Man jailed for life after murder of student who mistook his car for his Uber trip

Man jailed for life after murder of student who mistook his car for his Uber trip

A man has been jailed for life after killing a 21-year-old student who mistook her car for her Uber ride.

It took a little over an hour for a jury in the US state of South Carolina to convict Nathaniel Rowland of the kidnapping and murder of Samantha Josephson.

Ms Josephson, from New Jersey, got into Rowland’s car in March 2019, believing it was the Uber she had booked to take her from Columbia’s Five Points entertainment district to her apartment.

Prosecutors said Rowland circled the block several times before stopping next to Ms Josephson, who was waiting alone for her ride.

Once inside the vehicle, Rowland activated the child locks, meaning the doors could only be opened from the outside, effectively trapping Ms Josephson.

His body was found covered with 120 stab wounds, cuts and other wounds, thrown in a forest about 65 miles from the city.

Ms. Josephson was to graduate from the University of South Carolina and continue her law school on a full scholarship.

Her mother Marci Josephson spoke at Rowland’s sentencing hearing, saying of her daughter, “Her dreams were my dreams, and her death was my death. I close my eyes and feel what she’s been through in her hands. “

Nathaniel Rowland did not testify and his lawyer Alicia Goode did not call witnesses

Rowland had insisted on her innocence, but Circuit Judge Clifton Newman was unconvinced, saying, “She obviously had an incredible fight against you and left enough traces for the jury to see what you did. “

Prosecution experts had tied Ms Josephson’s blood inside Rowland’s car and to a two-bladed knife – the alleged murder weapon.

His blood was found on cleaning supplies in the garbage behind Rowland’s girlfriend’s house at the time, and on a sock and bandana belonging to him.

A forensic scientist said DNA from Rowland’s fingernails matched the victim’s genetic material, and DNA belonging to both was found on gloves.

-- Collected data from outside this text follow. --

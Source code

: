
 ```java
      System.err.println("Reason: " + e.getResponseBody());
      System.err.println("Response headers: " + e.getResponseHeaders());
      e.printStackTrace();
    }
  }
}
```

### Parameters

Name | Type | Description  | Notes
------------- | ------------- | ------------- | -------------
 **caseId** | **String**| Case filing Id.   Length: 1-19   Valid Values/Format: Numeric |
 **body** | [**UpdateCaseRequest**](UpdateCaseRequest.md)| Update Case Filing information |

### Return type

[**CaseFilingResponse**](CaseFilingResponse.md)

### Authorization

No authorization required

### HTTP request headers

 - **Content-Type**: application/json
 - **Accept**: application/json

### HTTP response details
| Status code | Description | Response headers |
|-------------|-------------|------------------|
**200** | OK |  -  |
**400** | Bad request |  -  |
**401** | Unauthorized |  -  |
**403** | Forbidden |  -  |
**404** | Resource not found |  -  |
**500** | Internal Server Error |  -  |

Prosecutors also presented video footage of Rowland trying to use Ms Josephson’s debit card and sell her cell phone after she went missing, along with phone tracking evidence.

Phones belonging to Ms Josephson and Rowland were located and found traveling together for about 20 minutes before her phone went off, experts said.

Her phone was left on all the way to New Zion – her hometown and near where Ms Josephson’s body was found.

Rowland did not testify and his attorneys did not call any witnesses, but argued that although Ms Josephson appeared to have fought him, none of his DNA was found on his body and he had no visible injuries during a fight during his arrest.

Ms Josephson’s death prompted changes to improve the safety of users of ridesharing apps like Uber.

These included a state law requiring drivers to make license plate numbers visible on the front of their vehicles and criminal penalties for those posing as taxi drivers.